EXERCISE INSTRUCTIONS:
Print, exactly and completely, every entry in the data.

[Saved data entries]
---------------

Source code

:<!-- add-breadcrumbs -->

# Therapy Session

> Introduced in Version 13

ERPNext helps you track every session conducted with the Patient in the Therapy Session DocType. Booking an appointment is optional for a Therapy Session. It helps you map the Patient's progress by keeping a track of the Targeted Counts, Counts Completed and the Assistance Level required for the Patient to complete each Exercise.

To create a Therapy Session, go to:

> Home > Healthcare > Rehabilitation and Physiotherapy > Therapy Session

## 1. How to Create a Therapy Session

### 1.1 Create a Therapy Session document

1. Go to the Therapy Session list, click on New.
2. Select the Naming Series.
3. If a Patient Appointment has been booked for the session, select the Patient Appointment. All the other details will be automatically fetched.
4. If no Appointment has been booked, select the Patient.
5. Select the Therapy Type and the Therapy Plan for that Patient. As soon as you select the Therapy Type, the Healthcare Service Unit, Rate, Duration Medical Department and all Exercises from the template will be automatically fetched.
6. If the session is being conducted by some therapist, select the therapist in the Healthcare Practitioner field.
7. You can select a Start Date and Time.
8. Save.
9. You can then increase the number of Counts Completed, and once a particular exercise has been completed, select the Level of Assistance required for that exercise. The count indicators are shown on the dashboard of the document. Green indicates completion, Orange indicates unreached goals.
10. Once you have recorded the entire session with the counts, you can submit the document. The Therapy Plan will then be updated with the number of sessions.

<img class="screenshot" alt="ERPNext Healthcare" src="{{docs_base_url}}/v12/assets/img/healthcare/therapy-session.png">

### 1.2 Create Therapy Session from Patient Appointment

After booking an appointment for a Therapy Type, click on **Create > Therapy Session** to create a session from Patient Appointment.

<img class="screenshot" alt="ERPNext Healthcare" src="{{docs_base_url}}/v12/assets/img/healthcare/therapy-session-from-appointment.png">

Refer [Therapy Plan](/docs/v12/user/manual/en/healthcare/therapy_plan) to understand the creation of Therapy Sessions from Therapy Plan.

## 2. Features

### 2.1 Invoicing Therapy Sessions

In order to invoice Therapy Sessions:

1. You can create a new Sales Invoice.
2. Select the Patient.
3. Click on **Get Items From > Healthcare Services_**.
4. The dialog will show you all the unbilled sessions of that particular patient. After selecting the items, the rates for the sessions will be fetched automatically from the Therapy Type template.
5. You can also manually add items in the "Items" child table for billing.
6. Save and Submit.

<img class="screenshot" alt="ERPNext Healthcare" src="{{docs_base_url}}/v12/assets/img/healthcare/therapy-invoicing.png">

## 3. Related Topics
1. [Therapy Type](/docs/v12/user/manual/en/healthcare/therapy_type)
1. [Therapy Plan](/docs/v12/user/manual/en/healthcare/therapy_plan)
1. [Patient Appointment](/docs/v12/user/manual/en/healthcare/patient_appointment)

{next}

---------------

PROBLEM SOLUTION:
Source code

:<!-- add-breadcrumbs -->

# Therapy Session

> Introduced in Version 13

ERPNext helps you track every session conducted with the Patient in the Therapy Session DocType. Booking an appointment is optional for a Therapy Session. It helps you map the Patient's progress by keeping a track of the Targeted Counts, Counts Completed and the Assistance Level required for the Patient to complete each Exercise.

To create a Therapy Session, go to:

> Home > Healthcare > Rehabilitation and Physiotherapy > Therapy Session

## 1. How to Create a Therapy Session

### 1.1 Create a Therapy Session document

1. Go to the Therapy Session list, click on New.
2. Select the Naming Series.
3. If a Patient Appointment has been booked for the session, select the Patient Appointment. All the other details will be automatically fetched.
4. If no Appointment has been booked, select the Patient.
5. Select the Therapy Type and the Therapy Plan for that Patient. As soon as you select the Therapy Type, the Healthcare Service Unit, Rate, Duration Medical Department and all Exercises from the template will be automatically fetched.
6. If the session is being conducted by some therapist, select the therapist in the Healthcare Practitioner field.
7. You can select a Start Date and Time.
8. Save.
9. You can then increase the number of Counts Completed, and once a particular exercise has been completed, select the Level of Assistance required for that exercise. The count indicators are shown on the dashboard of the document. Green indicates completion, Orange indicates unreached goals.
10. Once you have recorded the entire session with the counts, you can submit the document. The Therapy Plan will then be updated with the number of sessions.

<img class="screenshot" alt="ERPNext Healthcare" src="{{docs_base_url}}/v12/assets/img/healthcare/therapy-session.png">

### 1.2 Create Therapy Session from Patient Appointment

After booking an appointment for a Therapy Type, click on **Create > Therapy Session** to create a session from Patient Appointment.

<img class="screenshot" alt="ERPNext Healthcare" src="{{docs_base_url}}/v12/assets/img/healthcare/therapy-session-from-appointment.png">

Refer [Therapy Plan](/docs/v12/user/manual/en/healthcare/therapy_plan) to understand the creation of Therapy Sessions from Therapy Plan.

## 2. Features

### 2.1 Invoicing Therapy Sessions

In order to invoice Therapy Sessions:

1. You can create a new Sales Invoice.
2. Select the Patient.
3. Click on **Get Items From > Healthcare Services_**.
4. The dialog will show you all the unbilled sessions of that particular patient. After selecting the items, the rates for the sessions will be fetched automatically from the Therapy Type template.
5. You can also manually add items in the "Items" child table for billing.
6. Save and Submit.

<img class="screenshot" alt="ERPNext Healthcare" src="{{docs_base_url}}/v12/assets/img/healthcare/therapy-invoicing.png">

## 3. Related Topics
1. [Therapy Type](/docs/v12/user/manual/en/healthcare/therapy_type)
1. [Therapy Plan](/docs/v12/user/manual/en/healthcare/therapy_plan)
1. [Patient Appointment](/docs/v12/user/manual/en/healthcare/patient_appointment)

{next}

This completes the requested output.